* _ENTRIES SHOWN_
###
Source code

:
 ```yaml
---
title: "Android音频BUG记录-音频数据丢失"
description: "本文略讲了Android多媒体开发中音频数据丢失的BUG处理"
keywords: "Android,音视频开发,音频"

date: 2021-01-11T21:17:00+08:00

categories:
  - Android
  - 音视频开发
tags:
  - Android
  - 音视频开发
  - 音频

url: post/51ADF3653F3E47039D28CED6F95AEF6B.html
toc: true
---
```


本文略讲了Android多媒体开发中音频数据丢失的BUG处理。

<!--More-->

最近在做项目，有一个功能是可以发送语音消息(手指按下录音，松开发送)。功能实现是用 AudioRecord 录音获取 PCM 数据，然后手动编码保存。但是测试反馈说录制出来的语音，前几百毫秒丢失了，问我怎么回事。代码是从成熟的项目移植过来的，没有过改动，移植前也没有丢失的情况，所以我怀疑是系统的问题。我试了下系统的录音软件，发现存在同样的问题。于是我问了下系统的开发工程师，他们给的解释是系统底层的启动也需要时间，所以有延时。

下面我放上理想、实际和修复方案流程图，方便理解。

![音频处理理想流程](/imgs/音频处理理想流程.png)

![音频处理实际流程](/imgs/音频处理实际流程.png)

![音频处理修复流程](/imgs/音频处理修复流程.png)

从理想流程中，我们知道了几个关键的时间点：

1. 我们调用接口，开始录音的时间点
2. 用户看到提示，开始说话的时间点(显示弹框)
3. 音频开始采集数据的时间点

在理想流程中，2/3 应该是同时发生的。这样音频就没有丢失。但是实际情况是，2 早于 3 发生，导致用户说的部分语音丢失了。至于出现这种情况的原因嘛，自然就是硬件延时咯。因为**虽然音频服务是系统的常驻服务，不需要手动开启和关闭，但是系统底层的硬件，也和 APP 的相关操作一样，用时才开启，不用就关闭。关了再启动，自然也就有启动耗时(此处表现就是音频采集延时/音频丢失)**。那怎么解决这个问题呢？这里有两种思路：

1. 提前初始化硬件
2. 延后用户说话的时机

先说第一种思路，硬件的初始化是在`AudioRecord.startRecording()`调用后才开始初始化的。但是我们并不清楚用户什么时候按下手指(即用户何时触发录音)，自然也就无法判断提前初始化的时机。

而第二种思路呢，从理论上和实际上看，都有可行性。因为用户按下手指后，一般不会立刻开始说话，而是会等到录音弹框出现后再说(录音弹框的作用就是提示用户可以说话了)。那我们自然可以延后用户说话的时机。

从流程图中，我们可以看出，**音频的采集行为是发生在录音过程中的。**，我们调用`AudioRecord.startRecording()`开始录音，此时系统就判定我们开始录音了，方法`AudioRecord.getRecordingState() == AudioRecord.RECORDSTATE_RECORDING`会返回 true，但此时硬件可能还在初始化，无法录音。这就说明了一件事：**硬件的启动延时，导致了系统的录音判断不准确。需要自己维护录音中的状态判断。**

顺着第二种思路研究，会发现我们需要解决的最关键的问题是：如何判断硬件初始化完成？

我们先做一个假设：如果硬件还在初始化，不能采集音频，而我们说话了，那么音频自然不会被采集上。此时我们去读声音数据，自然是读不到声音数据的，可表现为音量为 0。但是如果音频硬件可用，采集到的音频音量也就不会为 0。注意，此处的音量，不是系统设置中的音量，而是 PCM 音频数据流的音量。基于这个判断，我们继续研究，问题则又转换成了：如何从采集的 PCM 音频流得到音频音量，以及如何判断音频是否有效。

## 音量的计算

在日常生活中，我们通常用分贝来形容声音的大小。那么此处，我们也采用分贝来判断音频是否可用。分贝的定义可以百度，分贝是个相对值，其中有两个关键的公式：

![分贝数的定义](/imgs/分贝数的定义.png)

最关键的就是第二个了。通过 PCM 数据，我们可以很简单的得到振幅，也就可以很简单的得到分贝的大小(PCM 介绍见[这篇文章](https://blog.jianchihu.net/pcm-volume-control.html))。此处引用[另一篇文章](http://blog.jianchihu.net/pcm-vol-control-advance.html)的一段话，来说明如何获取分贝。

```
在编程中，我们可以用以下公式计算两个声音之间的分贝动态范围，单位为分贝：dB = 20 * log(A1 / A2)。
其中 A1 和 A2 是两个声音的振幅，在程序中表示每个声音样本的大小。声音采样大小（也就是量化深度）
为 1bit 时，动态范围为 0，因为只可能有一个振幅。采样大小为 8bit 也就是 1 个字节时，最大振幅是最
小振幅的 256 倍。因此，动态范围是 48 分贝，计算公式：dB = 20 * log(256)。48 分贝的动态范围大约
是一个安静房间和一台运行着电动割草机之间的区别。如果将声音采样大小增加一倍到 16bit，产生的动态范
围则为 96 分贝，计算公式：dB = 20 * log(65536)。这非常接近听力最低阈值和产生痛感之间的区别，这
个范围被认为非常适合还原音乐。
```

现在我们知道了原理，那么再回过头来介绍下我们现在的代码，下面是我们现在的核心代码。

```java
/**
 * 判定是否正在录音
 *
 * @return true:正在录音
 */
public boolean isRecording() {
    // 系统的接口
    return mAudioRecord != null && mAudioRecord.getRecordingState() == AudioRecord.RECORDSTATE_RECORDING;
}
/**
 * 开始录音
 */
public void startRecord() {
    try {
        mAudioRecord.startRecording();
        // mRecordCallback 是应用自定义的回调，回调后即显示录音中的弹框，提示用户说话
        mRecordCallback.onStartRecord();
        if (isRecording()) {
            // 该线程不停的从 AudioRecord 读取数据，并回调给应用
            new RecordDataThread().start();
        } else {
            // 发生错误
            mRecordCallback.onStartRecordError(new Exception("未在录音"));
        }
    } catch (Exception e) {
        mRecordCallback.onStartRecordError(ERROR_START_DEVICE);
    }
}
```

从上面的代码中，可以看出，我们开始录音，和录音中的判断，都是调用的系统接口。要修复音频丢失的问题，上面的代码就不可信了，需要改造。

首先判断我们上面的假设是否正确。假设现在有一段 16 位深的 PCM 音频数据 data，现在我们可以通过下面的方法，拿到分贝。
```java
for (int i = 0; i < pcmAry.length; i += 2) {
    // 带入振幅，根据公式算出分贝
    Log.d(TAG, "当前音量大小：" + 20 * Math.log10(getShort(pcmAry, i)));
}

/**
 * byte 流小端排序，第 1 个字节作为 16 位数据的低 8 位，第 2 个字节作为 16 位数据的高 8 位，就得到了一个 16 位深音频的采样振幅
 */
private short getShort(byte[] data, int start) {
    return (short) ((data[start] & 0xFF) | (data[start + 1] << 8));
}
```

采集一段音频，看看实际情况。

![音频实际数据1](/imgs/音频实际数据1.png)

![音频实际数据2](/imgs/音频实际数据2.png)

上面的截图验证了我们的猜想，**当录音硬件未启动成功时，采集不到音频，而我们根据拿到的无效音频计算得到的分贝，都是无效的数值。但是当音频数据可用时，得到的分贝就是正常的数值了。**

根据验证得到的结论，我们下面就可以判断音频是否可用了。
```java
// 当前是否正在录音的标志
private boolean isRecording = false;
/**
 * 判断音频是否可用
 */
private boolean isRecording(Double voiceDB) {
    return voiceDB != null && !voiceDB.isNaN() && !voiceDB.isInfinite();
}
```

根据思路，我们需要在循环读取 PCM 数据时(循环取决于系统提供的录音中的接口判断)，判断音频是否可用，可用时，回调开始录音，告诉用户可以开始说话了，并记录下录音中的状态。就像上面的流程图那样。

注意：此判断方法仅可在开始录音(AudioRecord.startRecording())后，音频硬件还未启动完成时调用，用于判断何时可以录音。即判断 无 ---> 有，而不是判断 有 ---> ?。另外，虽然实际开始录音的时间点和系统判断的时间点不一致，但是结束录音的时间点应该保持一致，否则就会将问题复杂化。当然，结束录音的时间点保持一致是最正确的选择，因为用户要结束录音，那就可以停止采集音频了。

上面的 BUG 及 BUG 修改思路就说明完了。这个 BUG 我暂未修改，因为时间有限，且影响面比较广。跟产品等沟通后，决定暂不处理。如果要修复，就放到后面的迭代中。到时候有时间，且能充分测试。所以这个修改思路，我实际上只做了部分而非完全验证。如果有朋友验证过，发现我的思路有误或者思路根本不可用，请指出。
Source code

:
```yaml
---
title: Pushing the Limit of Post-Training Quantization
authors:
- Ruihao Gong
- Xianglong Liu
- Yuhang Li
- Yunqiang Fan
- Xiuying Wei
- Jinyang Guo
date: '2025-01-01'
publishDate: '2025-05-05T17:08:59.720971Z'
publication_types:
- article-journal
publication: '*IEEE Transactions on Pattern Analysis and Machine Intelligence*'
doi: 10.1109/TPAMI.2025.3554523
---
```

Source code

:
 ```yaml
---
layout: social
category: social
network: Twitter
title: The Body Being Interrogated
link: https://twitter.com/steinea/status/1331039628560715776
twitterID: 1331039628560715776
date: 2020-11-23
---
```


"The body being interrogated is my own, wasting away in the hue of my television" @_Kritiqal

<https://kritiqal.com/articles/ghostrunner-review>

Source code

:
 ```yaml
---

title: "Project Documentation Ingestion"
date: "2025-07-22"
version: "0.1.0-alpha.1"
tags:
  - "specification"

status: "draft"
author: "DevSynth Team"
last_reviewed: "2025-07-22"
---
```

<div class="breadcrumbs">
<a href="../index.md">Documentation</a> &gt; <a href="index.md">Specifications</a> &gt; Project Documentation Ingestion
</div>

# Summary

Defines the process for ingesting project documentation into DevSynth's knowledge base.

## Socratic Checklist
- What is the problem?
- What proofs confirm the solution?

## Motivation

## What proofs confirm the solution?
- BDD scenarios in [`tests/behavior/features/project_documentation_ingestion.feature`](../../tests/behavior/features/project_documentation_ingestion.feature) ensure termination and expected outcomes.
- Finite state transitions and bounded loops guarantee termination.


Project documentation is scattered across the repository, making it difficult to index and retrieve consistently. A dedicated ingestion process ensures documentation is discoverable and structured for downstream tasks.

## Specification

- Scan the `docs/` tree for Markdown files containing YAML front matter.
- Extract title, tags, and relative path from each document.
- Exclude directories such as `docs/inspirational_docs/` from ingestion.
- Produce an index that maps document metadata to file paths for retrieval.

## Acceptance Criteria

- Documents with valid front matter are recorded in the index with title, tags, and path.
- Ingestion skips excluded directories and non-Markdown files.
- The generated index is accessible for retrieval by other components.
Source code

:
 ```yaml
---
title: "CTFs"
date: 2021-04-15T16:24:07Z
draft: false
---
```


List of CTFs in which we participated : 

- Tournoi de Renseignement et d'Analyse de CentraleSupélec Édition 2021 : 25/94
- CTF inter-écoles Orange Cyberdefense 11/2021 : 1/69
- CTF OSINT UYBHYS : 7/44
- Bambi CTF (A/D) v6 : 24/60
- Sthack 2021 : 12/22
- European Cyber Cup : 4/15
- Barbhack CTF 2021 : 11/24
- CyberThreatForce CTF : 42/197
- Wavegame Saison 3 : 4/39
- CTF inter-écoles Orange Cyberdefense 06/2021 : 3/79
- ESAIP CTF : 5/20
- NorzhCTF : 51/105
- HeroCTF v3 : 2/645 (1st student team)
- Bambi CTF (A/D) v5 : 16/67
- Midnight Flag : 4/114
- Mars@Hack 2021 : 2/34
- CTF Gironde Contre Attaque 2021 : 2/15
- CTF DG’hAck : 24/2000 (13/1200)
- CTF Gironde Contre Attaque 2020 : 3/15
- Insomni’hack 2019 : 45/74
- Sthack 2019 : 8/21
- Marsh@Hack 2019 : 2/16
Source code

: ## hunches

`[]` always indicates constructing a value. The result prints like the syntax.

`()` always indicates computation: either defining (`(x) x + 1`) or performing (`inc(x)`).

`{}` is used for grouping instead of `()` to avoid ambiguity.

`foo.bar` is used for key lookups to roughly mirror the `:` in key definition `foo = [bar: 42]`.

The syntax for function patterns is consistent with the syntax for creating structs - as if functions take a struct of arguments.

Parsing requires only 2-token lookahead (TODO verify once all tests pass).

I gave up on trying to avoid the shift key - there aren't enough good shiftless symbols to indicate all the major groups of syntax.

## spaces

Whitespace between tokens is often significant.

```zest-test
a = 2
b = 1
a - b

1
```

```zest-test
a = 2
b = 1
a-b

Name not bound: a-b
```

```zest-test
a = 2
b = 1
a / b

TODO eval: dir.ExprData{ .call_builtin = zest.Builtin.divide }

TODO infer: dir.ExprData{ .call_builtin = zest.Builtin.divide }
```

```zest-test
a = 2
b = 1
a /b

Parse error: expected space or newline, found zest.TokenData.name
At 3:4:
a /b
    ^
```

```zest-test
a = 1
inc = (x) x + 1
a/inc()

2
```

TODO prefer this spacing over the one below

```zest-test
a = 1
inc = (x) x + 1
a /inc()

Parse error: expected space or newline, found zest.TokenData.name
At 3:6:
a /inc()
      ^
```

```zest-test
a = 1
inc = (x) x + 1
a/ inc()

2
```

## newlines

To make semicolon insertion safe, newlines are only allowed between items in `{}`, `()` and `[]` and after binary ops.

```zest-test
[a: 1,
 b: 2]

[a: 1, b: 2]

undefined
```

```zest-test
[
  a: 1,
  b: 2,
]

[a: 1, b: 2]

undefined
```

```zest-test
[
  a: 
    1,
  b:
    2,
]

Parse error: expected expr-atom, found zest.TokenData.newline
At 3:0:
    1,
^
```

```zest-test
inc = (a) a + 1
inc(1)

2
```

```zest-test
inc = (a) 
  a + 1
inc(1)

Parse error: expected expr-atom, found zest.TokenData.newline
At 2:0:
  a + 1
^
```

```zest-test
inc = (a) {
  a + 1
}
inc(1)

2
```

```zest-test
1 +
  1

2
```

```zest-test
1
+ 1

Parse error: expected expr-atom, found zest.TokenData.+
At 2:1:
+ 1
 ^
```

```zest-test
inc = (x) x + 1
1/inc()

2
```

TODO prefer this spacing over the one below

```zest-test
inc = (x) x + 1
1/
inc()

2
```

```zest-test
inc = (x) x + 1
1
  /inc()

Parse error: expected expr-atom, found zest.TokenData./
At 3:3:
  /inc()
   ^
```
###
* _ACTIVITY_
All that is needed is the number of lines above in which the string "atom" appears.

* _EXERCISE OUTPUT_
4